• [EXERCISE AIM]:
All that should come back is the lines of the data below from the one containing "вынесены в отдельные" to the one containing "# KNN algorithm", inclusive, exactly as they stand.

━━━━━━━━━━━━━━━━

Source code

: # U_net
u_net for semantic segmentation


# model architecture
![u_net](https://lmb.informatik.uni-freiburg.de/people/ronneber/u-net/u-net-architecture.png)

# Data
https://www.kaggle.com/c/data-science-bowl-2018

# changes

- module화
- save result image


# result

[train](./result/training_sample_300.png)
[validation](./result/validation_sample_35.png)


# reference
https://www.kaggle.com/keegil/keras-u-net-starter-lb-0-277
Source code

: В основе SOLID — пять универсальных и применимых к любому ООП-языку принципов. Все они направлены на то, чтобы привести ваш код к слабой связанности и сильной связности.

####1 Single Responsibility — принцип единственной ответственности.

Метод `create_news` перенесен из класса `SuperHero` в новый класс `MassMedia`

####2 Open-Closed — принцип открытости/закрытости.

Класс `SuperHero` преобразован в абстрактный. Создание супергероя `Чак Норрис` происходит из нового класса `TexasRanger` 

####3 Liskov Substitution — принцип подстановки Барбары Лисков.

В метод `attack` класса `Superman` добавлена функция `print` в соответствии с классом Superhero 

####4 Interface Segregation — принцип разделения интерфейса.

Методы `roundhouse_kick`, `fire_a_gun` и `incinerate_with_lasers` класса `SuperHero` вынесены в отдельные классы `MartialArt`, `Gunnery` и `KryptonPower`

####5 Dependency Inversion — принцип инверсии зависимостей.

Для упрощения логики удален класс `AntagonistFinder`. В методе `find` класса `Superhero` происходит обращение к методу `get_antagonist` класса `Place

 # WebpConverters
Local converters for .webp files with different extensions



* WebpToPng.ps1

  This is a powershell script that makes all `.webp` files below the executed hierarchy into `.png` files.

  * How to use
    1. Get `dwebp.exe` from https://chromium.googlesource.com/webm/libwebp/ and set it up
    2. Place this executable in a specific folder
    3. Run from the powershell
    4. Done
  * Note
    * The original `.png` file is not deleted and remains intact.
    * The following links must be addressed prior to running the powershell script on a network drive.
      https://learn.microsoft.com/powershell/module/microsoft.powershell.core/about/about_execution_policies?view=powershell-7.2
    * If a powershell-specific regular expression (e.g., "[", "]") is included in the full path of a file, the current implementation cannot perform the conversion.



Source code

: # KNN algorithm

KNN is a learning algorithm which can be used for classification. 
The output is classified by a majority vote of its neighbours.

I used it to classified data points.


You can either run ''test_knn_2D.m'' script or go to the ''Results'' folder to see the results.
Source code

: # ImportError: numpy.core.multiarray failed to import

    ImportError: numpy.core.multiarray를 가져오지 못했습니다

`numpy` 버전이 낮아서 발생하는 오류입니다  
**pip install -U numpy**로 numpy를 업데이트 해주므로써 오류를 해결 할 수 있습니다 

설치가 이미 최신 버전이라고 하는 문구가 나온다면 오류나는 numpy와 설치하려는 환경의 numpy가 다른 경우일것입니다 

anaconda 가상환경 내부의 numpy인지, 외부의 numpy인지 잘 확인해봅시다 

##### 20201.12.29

━━━━━━━━━━━━━━━━

• [ANSWER BELOW]:
Методы `roundhouse_kick`, `fire_a_gun` и `incinerate_with_lasers` класса `SuperHero` вынесены в отдельные классы `MartialArt`, `Gunnery` и `KryptonPower`

####5 Dependency Inversion — принцип инверсии зависимостей.

Для упрощения логики удален класс `AntagonistFinder`. В методе `find` класса `Superhero` происходит обращение к методу `get_antagonist` класса `Place

 # WebpConverters
Local converters for .webp files with different extensions



* WebpToPng.ps1

  This is a powershell script that makes all `.webp` files below the executed hierarchy into `.png` files.

  * How to use
    1. Get `dwebp.exe` from https://chromium.googlesource.com/webm/libwebp/ and set it up
    2. Place this executable in a specific folder
    3. Run from the powershell
    4. Done
  * Note
    * The original `.png` file is not deleted and remains intact.
    * The following links must be addressed prior to running the powershell script on a network drive.
      https://learn.microsoft.com/powershell/module/microsoft.powershell.core/about/about_execution_policies?view=powershell-7.2
    * If a powershell-specific regular expression (e.g., "[", "]") is included in the full path of a file, the current implementation cannot perform the conversion.



Source code

: # KNN algorithm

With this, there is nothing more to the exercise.